___ Data shown ___

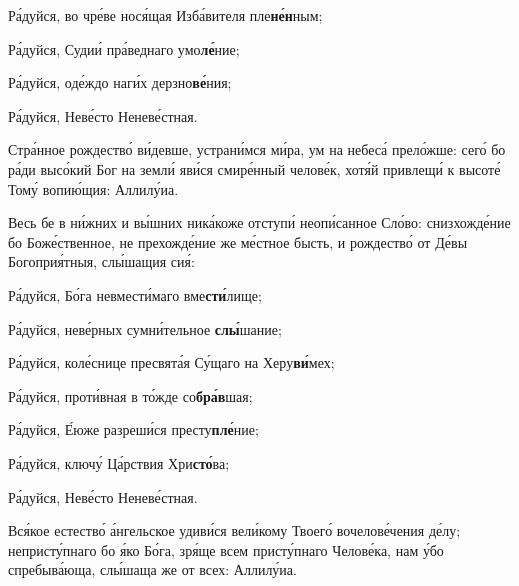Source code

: \begin{russian}

  Ра́дуйся, во чре́ве нося́щая Изба́вителя пле\textbf{не́н}ным;


  Ра́дуйся, Судии́ пра́веднаго умо\textbf{ле́}ние;


  Ра́дуйся, оде́ждо наги́х дерзно\textbf{ве́}ния;


  Ра́дуйся, Неве́сто Неневе́стная.


  \Ierei Стра́нное рождество́ ви́девше, устрани́мся ми́ра, ум на небеса́ прело́жше: сего́ бо ра́ди высо́кий Бог на земли́ яви́ся смире́нный челове́к, хотя́й привлещи́ к высоте́ Тому́ вопию́щия: Аллилу́иа.


  \Ierei Весь бе в ни́жних и вы́шних ника́коже отступи́ неопи́санное Сло́во: снизхожде́ние бо Боже́ственное, не прехожде́ние же ме́стное бысть, и рождество́ от Де́вы Богоприя́тныя, слы́шащия сия́:

  Ра́дуйся, Бо́га невмести́маго вме\textbf{сти́}лище;


  Ра́дуйся, неве́рных сумни́тельное \textbf{слы́}шание;


  Ра́дуйся, коле́снице пресвята́я Су́щаго на Херу\textbf{ви́}мех;


  Ра́дуйся, проти́вная в то́жде со\textbf{бра́в}шая;


  Ра́дуйся, Е́юже разреши́ся престу\textbf{пле́}ние;


  Ра́дуйся, ключу́ Ца́рствия Хри\textbf{сто́}ва;


  Ра́дуйся, Неве́сто Неневе́стная.


  \Ierei Вся́кое естество́ а́нгельское удиви́ся вели́кому Твоего́ вочелове́чения де́лу; непристу́пнаго бо я́ко Бо́га, зря́ще всем присту́пнаго Челове́ка, нам у́бо спребыва́юща, слы́шаща же от всех: Аллилу́иа.

\end{russian}

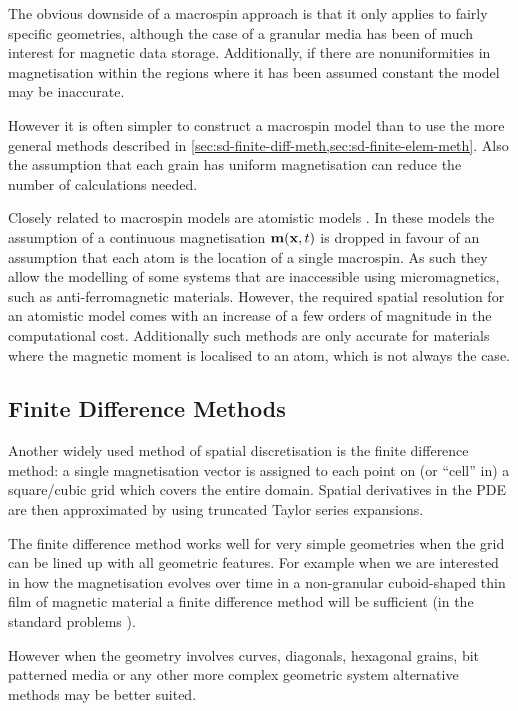 The obvious downside of a macrospin approach is that it only applies to fairly specific geometries, although the case of a granular media has been of much interest for magnetic data storage.
Additionally, if there are nonuniformities in magnetisation within the regions where it has been assumed constant the model may be inaccurate.

However it is often simpler to construct a macrospin model than to use the more general methods described in \cref{sec:sd-finite-diff-meth,sec:sd-finite-elem-meth}.
Also the assumption that each grain has uniform magnetisation can reduce the number of calculations needed.

Closely related to macrospin models are atomistic models \cite{Evans2014}.
In these models the assumption of a continuous magnetisation $\boldsymbol{\mathrm{m}}(\boldsymbol{\mathrm{x}}, t)$ is dropped in favour of an assumption that each atom is the location of a single macrospin.
As such they allow the modelling of some systems that are inaccessible using micromagnetics, such as anti-ferromagnetic materials.
However, the required spatial resolution for an atomistic model comes with an increase of a few orders of magnitude in the computational cost.
Additionally such methods are only accurate for materials where the magnetic moment is localised to an atom, which is not always the case.


\subsection{Finite Difference Methods}
\label{sec:sd-finite-diff-meth}

Another widely used method of spatial discretisation is the finite difference method: a single magnetisation vector is assigned to each point on (or ``cell'' in) a square/cubic grid which covers the entire domain.
Spatial derivatives in the PDE are then approximated by using truncated Taylor series expansions.

The finite difference method works well for very simple geometries when the grid can be lined up with all geometric features.
For example when we are interested in how the magnetisation evolves over time in a non-granular cuboid-shaped thin film of magnetic material a finite difference method will be sufficient (\eg in the \mumag standard problems \cite{mumag-website}).

However when the geometry involves curves, diagonals, hexagonal grains, bit patterned media or any other more complex geometric system alternative methods may be better suited.


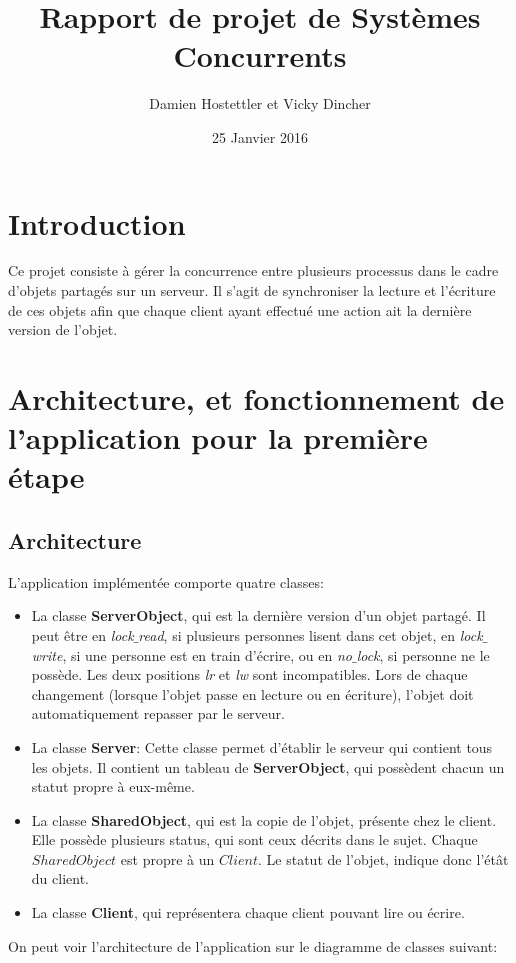 \documentclass[11pt,a4paper]{report}
\author{Damien Hostettler et Vicky Dincher}
\title{Rapport de projet de Systèmes Concurrents}
\date{25 Janvier 2016}
\begin{document}
\maketitle
\tableofcontents
\newpage
 
\section*{Introduction}

Ce projet consiste à gérer la concurrence entre plusieurs processus dans le cadre d'objets partagés sur un serveur. Il s'agit de synchroniser la lecture et l'écriture de ces objets afin que chaque client ayant effectué une action ait la dernière version de l'objet. 

\section{Architecture, et fonctionnement de l'application pour la première étape}

\subsection{Architecture}

L'application implémentée comporte quatre classes:
\begin{itemize}
\item La classe \textbf{ServerObject}, qui est la dernière version d'un objet partagé. Il peut être en \textit{lock$\_$read}, si plusieurs personnes lisent dans cet objet,  en \textit{lock$\_$write}, si une personne est en train d'écrire, ou en \textit{no$\_$lock}, si personne ne le possède. Les deux positions \textit{lr} et \textit{lw} sont incompatibles. Lors de chaque changement (lorsque l'objet passe en lecture ou en écriture), l'objet doit automatiquement repasser par le serveur.
\item La classe \textbf{Server}: Cette classe permet d'établir le serveur qui contient tous les objets. Il contient un tableau de \textbf{ServerObject}, qui possèdent chacun un statut propre à eux-même. 
\item La classe \textbf{SharedObject}, qui est la copie de l'objet, présente chez le client. Elle possède plusieurs status, qui sont ceux décrits dans le sujet. Chaque $SharedObject$ est propre à un $Client$. Le statut de l'objet, indique donc l'étât du client.
\item La classe \textbf{Client}, qui représentera chaque client pouvant lire ou écrire.
\end{itemize}
On peut voir l'architecture de l'application sur le diagramme de classes suivant:
\end{document}
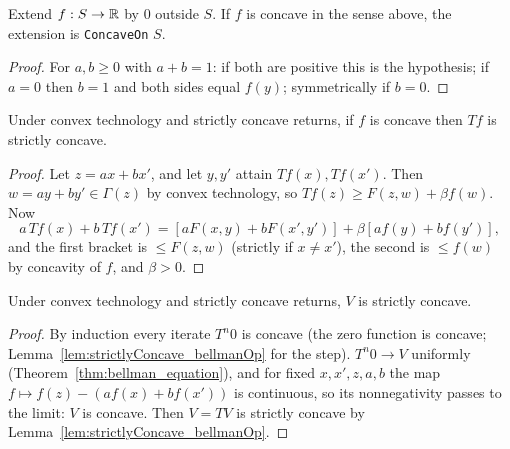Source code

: \begin{lemma}
\label{lem:concaveFn_concaveOn}
\leanok
{}
Extend $f : S \to \mathbb{R}$ by $0$ outside $S$. If $f$ is concave in the sense above, the extension is
\texttt{ConcaveOn} $S$.
\end{lemma}
\begin{proof}
\leanok
For $a, b \ge 0$ with $a + b = 1$: if both are positive this is the hypothesis; if $a = 0$ then $b = 1$
and both sides equal $f(y)$; symmetrically if $b = 0$.
\end{proof}

\begin{lemma}
\label{lem:strictlyConcave_bellmanOp}
\leanok
{}
Under convex technology and strictly concave returns, if $f$ is concave then $Tf$ is strictly concave.
\end{lemma}
\begin{proof}
\leanok
Let $z = ax + bx'$, and let $y, y'$ attain $Tf(x), Tf(x')$. Then $w = ay + by' \in \Gamma(z)$ by convex
technology, so $Tf(z) \ge F(z, w) + \beta f(w)$. Now
\[
  a\,Tf(x) + b\,Tf(x') = [a F(x, y) + b F(x', y')] + \beta [a f(y) + b f(y')],
\]
and the first bracket is $\le F(z, w)$ (strictly if $x \neq x'$), the second is $\le f(w)$ by
concavity of $f$, and $\beta > 0$.
\end{proof}

\begin{theorem}
\label{thm:value_strictlyConcave}
\leanok
{}
Under convex technology and strictly concave returns, $V$ is strictly concave.
\end{theorem}
\begin{proof}
\leanok
By induction every iterate $T^n 0$ is concave (the zero function is concave;
Lemma~\ref{lem:strictlyConcave_bellmanOp} for the step). $T^n 0 \to V$ uniformly
(Theorem~\ref{thm:bellman_equation}), and for fixed $x, x', z, a, b$ the map
$f \mapsto f(z) - (a f(x) + b f(x'))$ is continuous, so its nonnegativity passes to the limit: $V$ is
concave. Then $V = TV$ is strictly concave by Lemma~\ref{lem:strictlyConcave_bellmanOp}.
\end{proof}

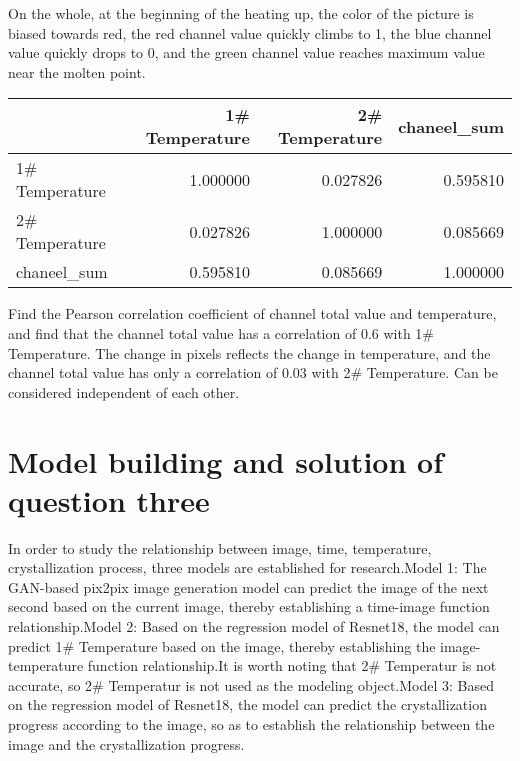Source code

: \documentclass[12pt]{apmcmthesis}
\begin{document}
On the whole, at the beginning of the heating up, the color of the picture is biased towards red, the red channel value quickly climbs to 1, the blue channel value quickly drops to 0, and the green channel value reaches maximum value near the molten point.


\begin{center}
\begin{tabular}{lrrr}
	\toprule
	{} &  1\# Temperature &  2\# Temperature &       chaneel\_sum \\
	\midrule
	1\# Temperature &        1.000000 &        0.027826 &  0.595810 \\
	2\# Temperature &        0.027826 &        1.000000 &  0.085669 \\
	chaneel\_sum            &        0.595810 &        0.085669 &  1.000000 \\
	\bottomrule
\end{tabular}
\end{center}

Find the Pearson correlation coefficient of channel total value and temperature, and find that the channel total value has a correlation of 0.6 with 1\# Temperature. The change in pixels reflects the change in temperature, and the channel total value has only a correlation of 0.03 with 2\# Temperature. Can be considered independent of each other.


\section{Model building and solution of question three}
In order to study the relationship between image, time, temperature, crystallization process, three models are established for research.Model 1: The GAN-based pix2pix image generation model can predict the image of the next second based on the current image, thereby establishing a time-image function relationship.Model 2: Based on the regression model of Resnet18, the model can predict 1\# Temperature based on the image, thereby establishing the image-temperature function relationship.It is worth noting that 2\# Temperatur is not accurate, so 2\# Temperatur is not used as the modeling object.Model 3: Based on the regression model of Resnet18, the model can predict the crystallization progress according to the image, so as to establish the relationship between the image and the crystallization progress.
\end{document}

___

■ What is expected
Transcribe the records above from the line holding "Under convex technology and strictly concave returns, if" down to the line holding "0 \to V$ uniformly", inclusive, without adding anything.

■ Task solution
Under convex technology and strictly concave returns, if $f$ is concave then $Tf$ is strictly concave.
\end{lemma}
\begin{proof}
\leanok
Let $z = ax + bx'$, and let $y, y'$ attain $Tf(x), Tf(x')$. Then $w = ay + by' \in \Gamma(z)$ by convex
technology, so $Tf(z) \ge F(z, w) + \beta f(w)$. Now
\[
  a\,Tf(x) + b\,Tf(x') = [a F(x, y) + b F(x', y')] + \beta [a f(y) + b f(y')],
\]
and the first bracket is $\le F(z, w)$ (strictly if $x \neq x'$), the second is $\le f(w)$ by
concavity of $f$, and $\beta > 0$.
\end{proof}

\begin{theorem}
\label{thm:value_strictlyConcave}
\leanok
{}
Under convex technology and strictly concave returns, $V$ is strictly concave.
\end{theorem}
\begin{proof}
\leanok
By induction every iterate $T^n 0$ is concave (the zero function is concave;
Lemma~\ref{lem:strictlyConcave_bellmanOp} for the step). $T^n 0 \to V$ uniformly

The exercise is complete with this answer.